Saturday, February 7, 2009

Bloomberg's solution to school overcrowding


Yesterday’s Times features an article about the Mayor’s proposal to convert parochial schools into charter schools.


Bloomberg said that this would “bring stability and much-needed predictability back to families with children at some of the 14 schools in Brooklyn and Queens that the diocese has said it may close at the end of the academic year because of declining enrollment and rising operating costs.


But when has Bloomberg or Klein ever cared about the need for stability or predictability for our regular public schools --- with four drastic reorganizations in six years; increased levels of overcrowding in neighborhoods throughout the city, rising class sizes, and now, threatened budget cuts of over $1 billion, including his threat to fire 15,000 teachers?

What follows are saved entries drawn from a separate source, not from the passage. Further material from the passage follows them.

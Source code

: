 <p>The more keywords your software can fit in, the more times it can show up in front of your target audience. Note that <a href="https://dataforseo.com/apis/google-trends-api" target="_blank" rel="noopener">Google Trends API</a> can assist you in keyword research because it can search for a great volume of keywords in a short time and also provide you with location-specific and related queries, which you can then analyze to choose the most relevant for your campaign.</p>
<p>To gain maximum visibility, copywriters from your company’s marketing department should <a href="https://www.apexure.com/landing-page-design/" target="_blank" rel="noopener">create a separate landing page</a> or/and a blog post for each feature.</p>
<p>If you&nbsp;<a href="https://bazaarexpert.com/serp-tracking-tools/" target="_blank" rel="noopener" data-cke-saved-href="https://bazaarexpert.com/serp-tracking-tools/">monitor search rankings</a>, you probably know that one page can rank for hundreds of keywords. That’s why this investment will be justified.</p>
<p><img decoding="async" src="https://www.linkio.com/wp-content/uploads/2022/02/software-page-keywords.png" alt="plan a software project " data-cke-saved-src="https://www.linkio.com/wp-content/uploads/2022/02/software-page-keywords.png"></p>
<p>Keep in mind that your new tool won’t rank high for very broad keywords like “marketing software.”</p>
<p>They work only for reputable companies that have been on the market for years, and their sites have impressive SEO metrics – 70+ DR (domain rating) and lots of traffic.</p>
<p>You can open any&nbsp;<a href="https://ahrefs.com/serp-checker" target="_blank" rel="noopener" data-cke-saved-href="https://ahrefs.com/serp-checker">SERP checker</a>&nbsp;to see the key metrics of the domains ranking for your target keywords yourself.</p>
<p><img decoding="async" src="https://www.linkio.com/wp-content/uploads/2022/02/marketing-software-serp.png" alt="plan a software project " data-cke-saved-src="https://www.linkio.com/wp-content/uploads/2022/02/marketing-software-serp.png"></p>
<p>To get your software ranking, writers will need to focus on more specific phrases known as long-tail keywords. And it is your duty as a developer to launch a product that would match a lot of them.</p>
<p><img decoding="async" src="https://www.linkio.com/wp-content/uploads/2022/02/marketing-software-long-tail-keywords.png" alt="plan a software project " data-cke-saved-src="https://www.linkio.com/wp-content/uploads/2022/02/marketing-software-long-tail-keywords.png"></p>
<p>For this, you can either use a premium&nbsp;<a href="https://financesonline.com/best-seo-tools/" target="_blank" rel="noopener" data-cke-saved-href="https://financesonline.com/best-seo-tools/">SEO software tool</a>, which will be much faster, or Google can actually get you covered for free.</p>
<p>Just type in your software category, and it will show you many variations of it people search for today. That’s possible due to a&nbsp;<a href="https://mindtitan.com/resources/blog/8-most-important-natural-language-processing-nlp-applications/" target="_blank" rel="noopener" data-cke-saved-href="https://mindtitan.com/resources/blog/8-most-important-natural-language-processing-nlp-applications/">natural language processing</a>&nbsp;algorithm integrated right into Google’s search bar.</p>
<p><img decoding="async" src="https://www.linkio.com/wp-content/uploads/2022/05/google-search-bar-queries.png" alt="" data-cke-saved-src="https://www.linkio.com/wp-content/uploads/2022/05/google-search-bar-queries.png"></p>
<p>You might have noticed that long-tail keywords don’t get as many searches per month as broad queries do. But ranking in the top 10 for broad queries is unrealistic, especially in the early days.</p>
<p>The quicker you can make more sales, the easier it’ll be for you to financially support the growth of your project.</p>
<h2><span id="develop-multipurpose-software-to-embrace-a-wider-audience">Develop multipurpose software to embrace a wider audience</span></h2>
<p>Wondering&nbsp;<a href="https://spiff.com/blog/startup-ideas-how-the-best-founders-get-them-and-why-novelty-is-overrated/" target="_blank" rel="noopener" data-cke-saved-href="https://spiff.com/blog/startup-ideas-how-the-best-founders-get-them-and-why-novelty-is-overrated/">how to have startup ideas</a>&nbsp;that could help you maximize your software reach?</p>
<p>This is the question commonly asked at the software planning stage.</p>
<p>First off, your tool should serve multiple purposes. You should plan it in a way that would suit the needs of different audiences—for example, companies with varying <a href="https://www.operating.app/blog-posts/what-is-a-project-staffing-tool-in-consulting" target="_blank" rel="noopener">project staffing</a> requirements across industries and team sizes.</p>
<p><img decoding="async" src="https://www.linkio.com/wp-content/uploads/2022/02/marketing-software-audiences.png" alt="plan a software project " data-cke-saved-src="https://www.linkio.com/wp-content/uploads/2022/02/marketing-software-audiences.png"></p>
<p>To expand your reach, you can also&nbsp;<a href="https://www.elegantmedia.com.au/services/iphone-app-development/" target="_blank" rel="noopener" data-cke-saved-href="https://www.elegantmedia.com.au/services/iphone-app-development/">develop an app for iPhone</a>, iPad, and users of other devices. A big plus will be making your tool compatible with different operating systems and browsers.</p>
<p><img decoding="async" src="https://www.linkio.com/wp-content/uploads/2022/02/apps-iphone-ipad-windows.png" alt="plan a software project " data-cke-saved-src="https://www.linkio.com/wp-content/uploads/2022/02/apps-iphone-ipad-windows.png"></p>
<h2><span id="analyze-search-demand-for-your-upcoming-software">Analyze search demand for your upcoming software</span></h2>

As mentioned in the Times article, the parochial schools may be facing financial disaster, but unmentioned is the fact that our city schools are as well; should we be subsidizing the education of these children at the further expense of our own?


Every dollar provided to charter school takes funds out the limited operating funds for our own public schools. How many more dollars would we lose as a result; how many more teachers? Meanwhile the charter schools are allowed to cap class sizes at much lower levels.


At least during the press conference, the mayor admitted one thing that the administration usually denies: That public schools in Brooklyn and Queens “are already at or near capacity” and that we “just do not have enough classroom space for those who are currently going to school.” He suggested that the new charter schools relieve some of the overcrowding in neighborhood public schools.


On the one hand, his statements are a refreshing contrast to the administration's usual disingenuous claim that the problem of public school overcrowding is only a “pocket” phenomenon.


Yet there is another alternative to the ongoing crisis in school overcrowding, not mentioned by the Mayor nor in any press account I have seen – the option of the city acquiring these parochial school buildings at low cost, and turning them into regular public schools.


Repeatedly, over the years, DOE officials have refused the pleas of Brooklyn and Queens public school parents to lease already-vacated parochial school buildings to help ease overcrowding in their communities– telling them that this is impossible, since the Church refuses to allow sex education to be taught in these buildings!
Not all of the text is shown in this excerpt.